12 November 2003

Using previously unexamined World War II Japanese and US archival records a University of Queensland PhD graduate has unearthed fresh historical discoveries relating to the attack on Pearl Harbor in 1941.

Dr Peter Mauch has questioned previously held historical opinion relating to the assumptions underlying American and Japanese governmental policy.

He has argued that prior to the Japanese attack on the American naval base at Pearl Harbor, Japan’s ambassador to the US, Admiral Nomura Kichisaburo offered his colleagues in Tokyo an “accurate, penetrating, forceful and even courageous assessment of the likely outcome of Japan’s aggressive path”.

“The conclusions I reached regarding Nomura flew in the face of existing knowledge and beliefs, which condemned him as an ineffective diplomat,” Dr Mauch said.

“I reached these conclusions based on extensive use of the Japanese diplomatic archives, something which to my knowledge not even Japanese historians have undertaken.”

Dr Mauch was awarded his PhD in September 2003 having studied Diplomacy, War and Policy Planning: The United States and Japan, 1940-1945 under the supervision of UQ’s Executive Dean of the Faculty of Arts Professor Alan Rix. Dr Mauch currently lectures in Japanese diplomatic history of the 20th Century at Doshisha University – one of Japan’s most prestigious academic institutions.

He said in the past English-language historians who were unable to read pre-war Japanese archival material had relied solely on the American Government’s records, which provided only part of the picture.

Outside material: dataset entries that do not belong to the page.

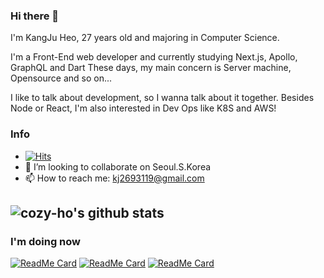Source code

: ### Hi there 👋

I'm KangJu Heo, 27 years old and majoring in Computer Science.

I'm a Front-End web developer and currently studying Next.js, Apollo, GraphQL and Dart These days, my main concern is Server machine, Opensource and so on...

I like to talk about development, so I wanna talk about it together. Besides Node or React, I'm also interested in Dev Ops like K8S and AWS!

### Info

- [![Hits](https://hits.seeyoufarm.com/api/count/incr/badge.svg?url=https%3A%2F%2Fgithub.com%2FCozy-Ho&count_bg=%236EF9C2&title_bg=%23D49BFB&icon=&icon_color=%23E7E7E7&title=Hi+there&edge_flat=false)](https://github.com/cozy-ho)
- 👯 I’m looking to collaborate on Seoul.S.Korea
- 📫 How to reach me: kj2693119@gmail.com


![cozy-ho's github stats](https://github-readme-stats.vercel.app/api?username=cozy-ho&show_icons=true&theme=radical)
---

### I'm doing now
[![ReadMe Card](https://github-readme-stats.vercel.app/api/pin/?username=cozy-ho&repo=oidc-provider)](https://github.com/Cozy-Ho/oidc-provider)
[![ReadMe Card](https://github-readme-stats.vercel.app/api/pin/?username=cozy-ho&repo=hello_dart)](https://github.com/Cozy-Ho/hello_dart)
[![ReadMe Card](https://github-readme-stats.vercel.app/api/pin/?username=cozy-ho&repo=photolog)](https://github.com/Cozy-Ho/photolog)

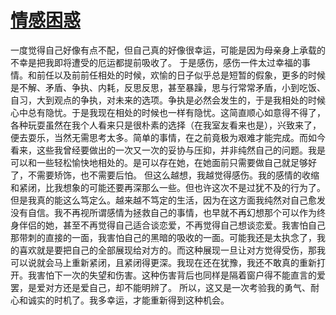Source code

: # [情感困惑](https://github.com/UniqueClouds/gitblog/issues/12)

一度觉得自己好像有点不配，但自己真的好像很幸运，可能是因为母亲身上承载的不幸是把我即将遭受的厄运都提前吸收了。
于是感伤，感伤一件太过幸福的事情。和前任以及前前任相处的时候，欢愉的日子似乎总是短暂的假象，更多的时候是不解、矛盾、争执、内耗，反思反思，甚至暴躁，思与行常常矛盾，小到吃饭、自习，大到观点的争执，对未来的选项。争执是必然会发生的，于是我相处的时候心中总有隐忧。于是我现在相处的时候也一样有隐忧。这简直顺心如意得不得了，各种玩耍虽然在我个人看来只是很朴素的选择（在我室友看来也是），兴致来了，便去耍乐，当然无需思考太多。简单的事情，在之前竟极为艰难才能完成。而如今看来，这些我曾经要做出的一次又一次的妥协与压抑，并非纯然自己的问题。我是可以和一些轻松愉快地相处的。是可以存在她，在她面前只需要做自己就足够好了，不需要矫饰，也不需要后怕。
但这么越想，我越觉得感伤。我的感情的收缩和紧闭，比我想象的可能还要再深那么一些。但也许这次不是过犹不及的行为了。但是我真的能这么笃定么。越来越不笃定的生活，因为在这方面我纯然对自己愈发没有自信。我不再视所谓感情为拯救自己的事情，也早就不再幻想那个可以作为终身伴侣的她，甚至不再觉得自己适合谈恋爱，不再觉得自己想谈恋爱。我害怕自己那带刺的直接的一面，我害怕自己的黑暗的吸收的一面。可能我还是太执念了，我的喜欢就是要把自己的全部展现给对方的。而这种展现一旦让对方觉得受伤，那我可以说就会马上重新紧闭，且紧闭得更深。我现在还在犹豫，我还不敢真的重新打开。我害怕下一次的失望和伤害。这种伤害背后也同样是隔着窗户得不能直言的爱罢，是爱对方还是爱自己，却不能明辨了。
所以，这又是一次考验我的勇气、耐心和诚实的时机了。我多幸运，才能重新得到这种机会。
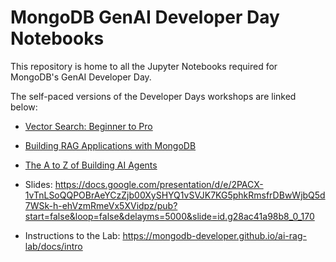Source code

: # MongoDB GenAI Developer Day Notebooks
This repository is home to all the Jupyter Notebooks required for MongoDB's GenAI Developer Day. 

The self-paced versions of the Developer Days workshops are linked below:

* [Vector Search: Beginner to Pro](https://mongodb-developer.github.io/vector-search-lab/)

* [Building RAG Applications with MongoDB](https://mongodb-developer.github.io/ai-rag-lab/)

* [The A to Z of Building AI Agents](https://mongodb-developer.github.io/ai-agents-lab/)

* Slides: https://docs.google.com/presentation/d/e/2PACX-1vTnLSoQQPOBrAeYCzZjb00XySHYQ1vSVJK7KG5phkRmsfrDBwWjbQ5d7WSk-h-ehVzmRmeVx5XVidpz/pub?start=false&loop=false&delayms=5000&slide=id.g28ac41a98b8_0_170

* Instructions to the Lab: https://mongodb-developer.github.io/ai-rag-lab/docs/intro
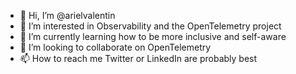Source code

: - 👋 Hi, I’m @arielvalentin
- 👀 I’m interested in Observability and the OpenTelemetry project
- 🌱 I’m currently learning how to be more inclusive and self-aware
- 💞️ I’m looking to collaborate on OpenTelemetry 
- 📫 How to reach me Twitter or LinkedIn are probably best

<!---
arielvalentin/arielvalentin is a ✨ special ✨ repository because its `README.md` (this file) appears on your GitHub profile.
You can click the Preview link to take a look at your changes.
--->
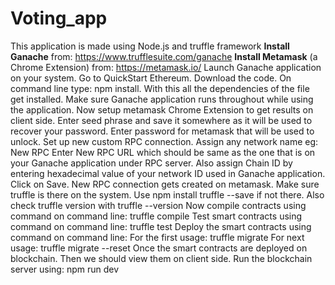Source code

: # Voting_app
This application is made using Node.js and truffle framework
**Install Ganache** from: https://www.trufflesuite.com/ganache
**Install Metamask** (a Chrome Extension) from: https://metamask.io/
Launch Ganache application on your system. Go to QuickStart Ethereum.
Download the code.
On command line type: npm install. With this all the dependencies of the file get installed.
Make sure Ganache application runs throughout while using the application.
Now setup metamask Chrome Extension to get results on client side.
Enter seed phrase and save it somewhere as it will be used to recover your password.
Enter password for metamask that will be used to unlock.
Set up new custom RPC connection.
Assign any network name eg: New RPC
Enter New RPC URL which should be same as the one that is on your Ganache application under RPC server.
Also assign Chain ID by entering hexadecimal value of your network ID used in Ganache application. Click on Save.
New RPC connection gets created on metamask.
Make sure truffle is there on the system. Use npm install truffle --save if not there. Also check truffle version with truffle --version
Now compile contracts using command on command line: truffle compile
Test smart contracts using command on command line: truffle test
Deploy the smart contracts using command on command line:
For the first usage: truffle migrate
For next usage: truffle migrate --reset
Once the smart contracts are deployed on blockchain. Then we should view them on client side.
Run the blockchain server using: npm run dev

“In fact it provides far less than half the picture because the focus of Nomura’s diplomacy throughout the Japanese-American negotiations of 1941 rested not with his American counterparts, but with his colleagues in the Japanese Government,” he said.

“My research has therefore yielded results that have either been overlooked or unnoticed by other historians.”

Unlike previous historical studies Dr Mauch’s thesis argued Nomura’s position mattered enormously because his interpretation of events differed markedly from most of his colleagues in Tokyo.

“In adopting a role as proactive policy developer he presented Japanese policymakers with a dilemma they were loath to confront. American acquiescence in Japan’s aspirations could only be guaranteed by the use or threat of force, yet the force Japan could muster was merely a fraction of that which the US possessed,” he said.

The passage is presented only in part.